Saturday, April 6, 2013

Technology & Revolution: The Crowd Salon



- What have you been doing?
- Reading Chesterton.
- Any particular reason?
- I had the idea that, writing a hundred years ago, he understood our times better than anyone. Here, take a look at this:
....that attitude of mind which makes revolution possible and which makes religion possible, an attitude of primary and dogmatic assertion. To be a revolutionist it is first necessary to be a revelationist. It is necessary to believe in the sufficiency of some theory of the universe or the State. But in countries that have come under the influence of what is called the evolutionary idea, there has been no dramatic righting of wrongs, and (unless the evolutionary idea loses its hold) there never will be. These countries have no revolution, they have to put up with an inferior and largely fictitious thing which they call progress.
- Because people rely on technological progress they never can be revolutionaries. Interesting. I never heard that argument before. Do you agree?
- Yes. Progress lets us go further in the direction we are already going, diverts attention away from the question what direction we should be going.

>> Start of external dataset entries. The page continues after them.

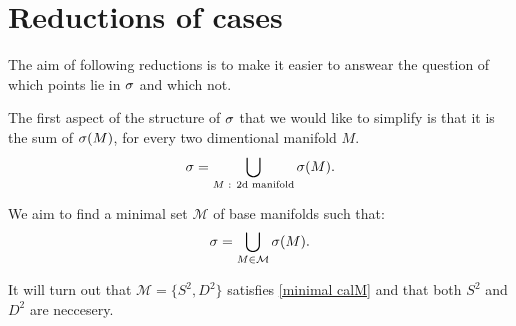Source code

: 


\section{Reductions of cases}
The aim of following reductions is to make it easier to answear the question of which 
points lie in ${\sigma}$ and which not. 

The first aspect of the structure of ${\sigma}$ that we would like to simplify is that it is 
the sum of ${{\sigma}(M)}$, for 
every two dimentional manifold $M$. 
\begin{equation}
{\sigma} = \bigcup_{M\textrm{ : 2d manifold}} {{\sigma}(M)}.
\end{equation}


We aim to find a minimal set $\mathcal{M}$ of base manifolds 
such that:
\begin{equation}\label{minimal calM}
{\sigma} = \bigcup_{M\in\mathcal{M}}{{\sigma}(M)}.
\end{equation}

It will turn out that $\mathcal{M} = \{S^2, D^2\}$ satisfies \ref{minimal calM} and 
that both $S^2$ and $D^2$ are neccesery.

- Therefore no revolution.
- Chesterton says the idea of progress leads to collapse. With no one looking to see where we are going we crash, economically, politically, socially.
- What do you think?
- We've been down this road before.
- Remind me what you said.
- I said people have to have convictions in their private lives, and compromise in public life.
- Do you mean technology is a compromise like political compromise?
- Something to consider: is it the same mistake to expect anything good to come from perfecting our political arrangements as to expect something good to develop from technology?
- You've answered that question. You said there must be a technology of good. Technology that did not progress on its own terms, improve efficiency, but made life better. You told Google to use their search engine not to help people communicate with each other but do things with each other*.
- They are making communication more efficient, but not making life better.
- Well, you've only communicated that idea, you didn't do anything about it. At least you should tell us exactly how we can get this technology of good rolling.
- Ok. You know about crowdfunding?
- Sure. I can invest in making a movie, and get in return a t-shirt or admission to a preview. It's a joke. The government said only gifts were allowed, to publicly request investment in a business you need a security licence. A new law was passed last year, not put into effect yet, to allow investment, but still subject to unformulated regulation.
- Not much progress.
- You said it.
- We want our technology to work to make our lives better, not merely more efficient in exchanging information or products.
- So we shouldn't care that the crowdfunding market is being held back, kept inefficient?
- We should look for another kind of efficiency. Imagine we have our own crowdfunding site, call it CrowdSalon.com. We do what existing sites do, allow "gifts" for contributing funds. But we don't stop there.
- What do we do?
- We set up a gift economy.
- Where every one gives without demand for return, I know.
- A gift economy requires a closed community. When a limited number of people are involved, and everyone gives, everyone is likely to receive, just by virtue of being in.
- Unless everyone gives to the same person.
- Why should they?
- I was just thinking out loud.
- So on our site CrowdSalon everyone has a admission certificate in the form of a record of their past funding activity. When businesses succeed they'll tend to want to fund people more identifiably in their community, or likely to make their community stronger.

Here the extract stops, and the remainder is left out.